Exactly as written, print every line of the listing below and omit its pictures.

▬▬▬▬▬▬▬▬▬▬

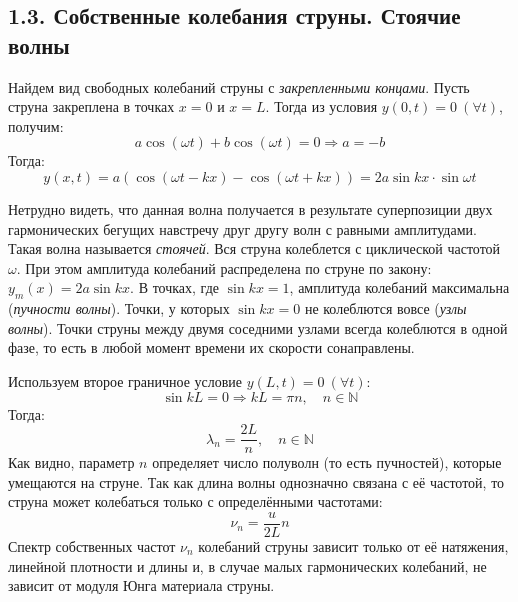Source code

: \documentclass[a4paper]{article}
\begin{document}
\subsection*{1.3. Собственные колебания струны. Стоячие волны} 

\noindent
Найдем вид свободных колебаний струны с \textit{закрепленными концами}. Пусть струна закреплена в точках $x = 0$ и $x = L$. Тогда из условия $y(0, t) = 0 \ (\forall t)$, получим:
\begin{equation}
a \cos(\omega t) + b \cos(\omega t) = 0 \Rightarrow a = -b
\end{equation} 
Тогда:
\begin{equation}\label{eq9}
y(x,t) = a(\cos(\omega t - k x) - \cos(\omega t + k x)) = 2 a \sin{kx} \cdot \sin{\omega t}
\end{equation}

\noindent
Нетрудно видеть, что данная волна получается в результате суперпозиции двух гармонических бегущих навстречу друг другу волн с равными амплитудами. Такая волна называется \textit{стоячей}. Вся струна колеблется с циклической частотой $\omega$. При этом амплитуда колебаний распределена по струне по закону: $y_m(x) = 2 a \sin{kx}$. В точках, где $\sin{kx} = 1$, амплитуда колебаний максимальна (\textit{пучности волны}). Точки, у которых $\sin{kx} = 0$ не колеблются вовсе (\textit{узлы волны}). Точки струны между двумя соседними узлами всегда колеблются в одной фазе, то есть в любой момент времени их скорости сонаправлены.

\noindent
Используем второе граничное условие $y(L, t) = 0 \ (\forall t)$:
\begin{equation}
\sin{kL} = 0 \Rightarrow kL = \pi n, \quad n \in \mathbb {N} 
\end{equation}
Тогда:
\begin{equation}
\lambda_n = \frac{2L}{n}, \quad n \in \mathbb{N}
\end{equation}
Как видно, параметр $n$ определяет число полуволн (то есть пучностей), которые умещаются на струне. Так как длина волны однозначно связана с её частотой, то струна может колебаться только с определёнными частотами:
\begin{equation}\label{eq12}
\nu_n = \frac{u}{2L} n
\end{equation}
Спектр собственных частот $\nu_n$ колебаний струны зависит только от её натяжения, линейной плотности и длины и, в случае малых гармонических колебаний, не зависит от модуля Юнга материала струны.
\end{document}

▬▬▬▬▬▬▬▬▬▬

:: Output of the task ::
Source code

: \documentclass[a4paper]{article}
\begin{document}
\subsection*{1.3. Собственные колебания струны. Стоячие волны} 

\noindent
Найдем вид свободных колебаний струны с \textit{закрепленными концами}. Пусть струна закреплена в точках $x = 0$ и $x = L$. Тогда из условия $y(0, t) = 0 \ (\forall t)$, получим:
\begin{equation}
a \cos(\omega t) + b \cos(\omega t) = 0 \Rightarrow a = -b
\end{equation} 
Тогда:
\begin{equation}\label{eq9}
y(x,t) = a(\cos(\omega t - k x) - \cos(\omega t + k x)) = 2 a \sin{kx} \cdot \sin{\omega t}
\end{equation}

\noindent
Нетрудно видеть, что данная волна получается в результате суперпозиции двух гармонических бегущих навстречу друг другу волн с равными амплитудами. Такая волна называется \textit{стоячей}. Вся струна колеблется с циклической частотой $\omega$. При этом амплитуда колебаний распределена по струне по закону: $y_m(x) = 2 a \sin{kx}$. В точках, где $\sin{kx} = 1$, амплитуда колебаний максимальна (\textit{пучности волны}). Точки, у которых $\sin{kx} = 0$ не колеблются вовсе (\textit{узлы волны}). Точки струны между двумя соседними узлами всегда колеблются в одной фазе, то есть в любой момент времени их скорости сонаправлены.

\noindent
Используем второе граничное условие $y(L, t) = 0 \ (\forall t)$:
\begin{equation}
\sin{kL} = 0 \Rightarrow kL = \pi n, \quad n \in \mathbb {N} 
\end{equation}
Тогда:
\begin{equation}
\lambda_n = \frac{2L}{n}, \quad n \in \mathbb{N}
\end{equation}
Как видно, параметр $n$ определяет число полуволн (то есть пучностей), которые умещаются на струне. Так как длина волны однозначно связана с её частотой, то струна может колебаться только с определёнными частотами:
\begin{equation}\label{eq12}
\nu_n = \frac{u}{2L} n
\end{equation}
Спектр собственных частот $\nu_n$ колебаний струны зависит только от её натяжения, линейной плотности и длины и, в случае малых гармонических колебаний, не зависит от модуля Юнга материала струны.
\end{document}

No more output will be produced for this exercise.